►

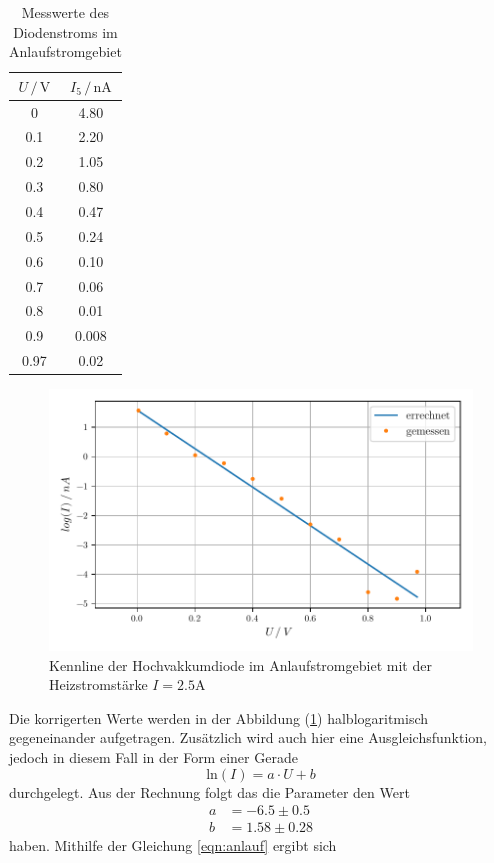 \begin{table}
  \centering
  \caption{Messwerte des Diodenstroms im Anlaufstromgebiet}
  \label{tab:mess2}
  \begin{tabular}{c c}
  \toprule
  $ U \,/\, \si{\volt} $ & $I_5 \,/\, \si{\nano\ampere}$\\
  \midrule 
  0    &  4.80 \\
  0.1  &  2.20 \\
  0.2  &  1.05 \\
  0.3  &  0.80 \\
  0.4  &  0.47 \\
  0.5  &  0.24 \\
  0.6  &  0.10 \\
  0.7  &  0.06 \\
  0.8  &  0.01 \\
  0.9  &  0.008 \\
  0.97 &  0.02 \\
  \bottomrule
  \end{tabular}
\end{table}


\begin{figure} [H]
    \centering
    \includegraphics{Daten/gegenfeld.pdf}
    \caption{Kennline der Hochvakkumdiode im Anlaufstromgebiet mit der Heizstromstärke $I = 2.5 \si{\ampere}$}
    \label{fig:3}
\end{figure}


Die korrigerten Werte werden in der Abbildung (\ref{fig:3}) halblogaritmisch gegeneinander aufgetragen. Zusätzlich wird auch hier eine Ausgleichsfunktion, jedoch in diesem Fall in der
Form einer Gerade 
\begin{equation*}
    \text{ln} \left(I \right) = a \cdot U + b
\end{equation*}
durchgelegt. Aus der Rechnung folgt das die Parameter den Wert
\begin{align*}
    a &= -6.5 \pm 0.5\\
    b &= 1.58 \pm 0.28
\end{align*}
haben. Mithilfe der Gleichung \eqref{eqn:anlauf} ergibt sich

◄
►

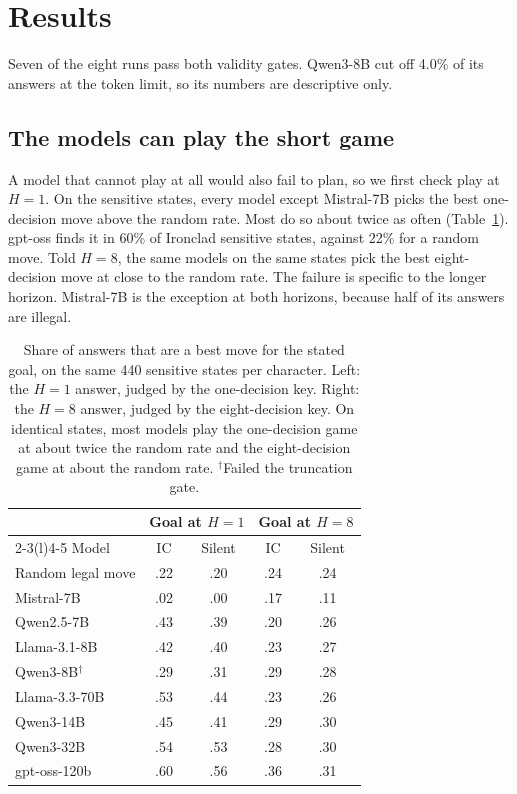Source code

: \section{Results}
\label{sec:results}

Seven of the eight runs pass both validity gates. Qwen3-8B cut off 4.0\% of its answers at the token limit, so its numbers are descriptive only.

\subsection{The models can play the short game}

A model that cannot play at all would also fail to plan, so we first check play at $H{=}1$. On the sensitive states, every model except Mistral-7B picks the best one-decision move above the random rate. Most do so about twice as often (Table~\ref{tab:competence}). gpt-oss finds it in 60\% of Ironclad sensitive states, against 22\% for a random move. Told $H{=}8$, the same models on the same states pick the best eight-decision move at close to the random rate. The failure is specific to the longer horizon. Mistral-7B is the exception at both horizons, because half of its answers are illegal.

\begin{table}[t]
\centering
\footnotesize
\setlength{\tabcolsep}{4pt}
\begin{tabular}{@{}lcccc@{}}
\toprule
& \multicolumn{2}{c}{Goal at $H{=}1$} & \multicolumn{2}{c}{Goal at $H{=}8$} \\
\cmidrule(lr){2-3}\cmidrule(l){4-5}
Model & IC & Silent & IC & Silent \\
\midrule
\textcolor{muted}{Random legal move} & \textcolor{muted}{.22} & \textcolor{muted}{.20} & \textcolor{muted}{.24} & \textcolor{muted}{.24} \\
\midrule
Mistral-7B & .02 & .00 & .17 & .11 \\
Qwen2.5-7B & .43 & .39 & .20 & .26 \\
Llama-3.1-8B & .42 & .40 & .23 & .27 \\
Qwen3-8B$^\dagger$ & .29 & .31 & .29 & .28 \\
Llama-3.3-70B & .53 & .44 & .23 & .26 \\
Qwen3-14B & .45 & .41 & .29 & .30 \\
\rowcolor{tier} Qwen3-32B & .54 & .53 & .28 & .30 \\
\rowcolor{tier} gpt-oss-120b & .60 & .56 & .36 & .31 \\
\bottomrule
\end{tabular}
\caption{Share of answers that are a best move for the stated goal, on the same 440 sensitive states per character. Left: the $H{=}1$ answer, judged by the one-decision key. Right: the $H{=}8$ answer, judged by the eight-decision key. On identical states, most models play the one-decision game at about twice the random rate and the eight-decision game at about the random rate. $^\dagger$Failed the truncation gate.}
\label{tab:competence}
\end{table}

◄

Throughout the material above, find lines holding the word "tier", then copy them.

● **Your response**:
\rowcolor{tier} Qwen3-32B & .54 & .53 & .28 & .30 \\
\rowcolor{tier} gpt-oss-120b & .60 & .56 & .36 & .31 \\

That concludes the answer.